The key idea is to use the state $\text{AND}_{1,2} \cdot \text{AND}_{1,3} \cdot \text{AND}_{2,3} \cdot \text{AND}_{1,2,3} \cdot |+\rangle^{\otimes 3}$ (where $\text{AND}$ allocates a $|0\rangle$ qubit and then targets it with a NOT gate controlled by the indicated qubits). This state has enough "bells and whistles" on top of the basic $|CCCZ\rangle$ state that you can perform the corrective CCZs that result from the CCCZ teleportation. And also it's possible to turn a $|W_{8}\rangle$ state into this state using only stabilizer operations.
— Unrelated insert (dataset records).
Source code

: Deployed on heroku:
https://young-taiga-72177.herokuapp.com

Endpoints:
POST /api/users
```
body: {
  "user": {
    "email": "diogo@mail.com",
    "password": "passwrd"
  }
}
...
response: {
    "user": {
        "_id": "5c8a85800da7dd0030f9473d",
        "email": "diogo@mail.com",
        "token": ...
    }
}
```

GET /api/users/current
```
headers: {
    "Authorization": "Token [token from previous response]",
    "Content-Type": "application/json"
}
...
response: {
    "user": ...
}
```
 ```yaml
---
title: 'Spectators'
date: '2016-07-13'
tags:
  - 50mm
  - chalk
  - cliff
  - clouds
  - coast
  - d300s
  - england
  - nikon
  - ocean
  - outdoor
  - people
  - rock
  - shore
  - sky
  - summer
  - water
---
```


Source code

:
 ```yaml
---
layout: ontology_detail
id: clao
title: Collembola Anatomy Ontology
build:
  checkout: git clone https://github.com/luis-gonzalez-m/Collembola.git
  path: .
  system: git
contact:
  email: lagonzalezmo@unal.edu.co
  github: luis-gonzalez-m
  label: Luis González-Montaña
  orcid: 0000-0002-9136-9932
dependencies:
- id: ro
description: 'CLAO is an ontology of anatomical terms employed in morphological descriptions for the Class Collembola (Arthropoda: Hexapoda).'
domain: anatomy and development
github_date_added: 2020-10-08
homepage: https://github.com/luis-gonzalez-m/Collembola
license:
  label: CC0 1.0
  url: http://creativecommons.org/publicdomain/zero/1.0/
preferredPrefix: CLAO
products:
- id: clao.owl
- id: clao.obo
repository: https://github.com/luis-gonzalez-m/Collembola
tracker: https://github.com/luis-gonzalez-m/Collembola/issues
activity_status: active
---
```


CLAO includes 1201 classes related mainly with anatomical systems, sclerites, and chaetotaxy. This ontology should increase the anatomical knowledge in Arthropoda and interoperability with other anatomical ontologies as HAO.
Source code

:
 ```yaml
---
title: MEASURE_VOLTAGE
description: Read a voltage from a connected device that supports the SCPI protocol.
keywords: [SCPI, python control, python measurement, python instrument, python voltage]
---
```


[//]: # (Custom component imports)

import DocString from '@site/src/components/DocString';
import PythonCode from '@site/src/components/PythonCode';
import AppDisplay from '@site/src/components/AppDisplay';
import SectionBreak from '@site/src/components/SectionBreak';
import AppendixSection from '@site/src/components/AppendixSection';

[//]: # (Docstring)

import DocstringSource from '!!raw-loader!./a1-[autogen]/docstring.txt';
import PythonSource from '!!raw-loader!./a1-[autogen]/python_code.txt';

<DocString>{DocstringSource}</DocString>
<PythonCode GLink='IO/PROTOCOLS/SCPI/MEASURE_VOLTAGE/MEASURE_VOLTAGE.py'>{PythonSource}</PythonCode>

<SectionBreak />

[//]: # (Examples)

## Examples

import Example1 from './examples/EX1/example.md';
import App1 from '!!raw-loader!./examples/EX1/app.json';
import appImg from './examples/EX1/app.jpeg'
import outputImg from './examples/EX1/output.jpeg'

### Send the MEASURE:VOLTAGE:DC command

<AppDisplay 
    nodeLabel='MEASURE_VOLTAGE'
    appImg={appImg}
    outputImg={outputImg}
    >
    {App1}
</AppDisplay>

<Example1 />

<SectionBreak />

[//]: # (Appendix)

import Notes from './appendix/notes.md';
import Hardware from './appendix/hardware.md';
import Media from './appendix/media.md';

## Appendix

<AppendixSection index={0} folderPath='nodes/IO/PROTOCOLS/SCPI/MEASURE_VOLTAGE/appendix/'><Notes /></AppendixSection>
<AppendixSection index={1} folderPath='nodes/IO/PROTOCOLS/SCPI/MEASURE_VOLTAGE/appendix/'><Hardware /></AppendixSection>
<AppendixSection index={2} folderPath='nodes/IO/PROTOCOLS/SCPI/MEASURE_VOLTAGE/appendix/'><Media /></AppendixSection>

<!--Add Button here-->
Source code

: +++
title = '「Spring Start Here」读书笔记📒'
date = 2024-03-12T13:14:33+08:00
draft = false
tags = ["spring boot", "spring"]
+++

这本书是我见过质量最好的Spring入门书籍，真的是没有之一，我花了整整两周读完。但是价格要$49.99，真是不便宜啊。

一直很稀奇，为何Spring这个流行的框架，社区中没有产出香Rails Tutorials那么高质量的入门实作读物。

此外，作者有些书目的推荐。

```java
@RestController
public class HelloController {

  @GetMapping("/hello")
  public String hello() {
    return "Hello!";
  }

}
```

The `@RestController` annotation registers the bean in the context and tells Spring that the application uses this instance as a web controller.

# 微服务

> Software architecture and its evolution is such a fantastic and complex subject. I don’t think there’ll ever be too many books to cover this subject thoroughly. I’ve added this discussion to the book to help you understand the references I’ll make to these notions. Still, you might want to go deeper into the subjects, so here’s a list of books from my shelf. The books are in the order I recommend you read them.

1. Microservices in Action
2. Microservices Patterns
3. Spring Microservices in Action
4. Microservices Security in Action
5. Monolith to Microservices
The reason this is possible is because you can think of the $|W_{8}\rangle$ state as a one-hot unary encoding of a uniform superposition, it's possible to go from unary to binary using stabilizer operations, and single controls on the one-hot unary representation act like multiple controls on the binary representation.

Here is a circuit that prepares the state $\text{AND}_{1,2} \cdot \text{AND}_{1,3} \cdot \text{AND}_{2,3} \cdot \text{AND}_{1,2,3} \cdot |+\rangle^{\otimes 3}$ and then consumes it to perform a CCCZ:

enter image description here

And here is a circuit that turns a $|W_{8}\rangle$ state into the state $\text{AND}_{1,2} \cdot \text{AND}_{1,3} \cdot \text{AND}_{2,3} \cdot \text{AND}_{1,2,3} \cdot |+\rangle^{\otimes 3}$:

enter image description here

(Note: the circuit has Toffolis inside one of the controlled XOR gates after the W8 state is prepared, but these Toffolis are uncomputing a value so they can be replaced with measurement based uncomputation.)

Put the two together, and you have a circuit that performs a CCCZ by consuming a $|W_8\rangle$ state.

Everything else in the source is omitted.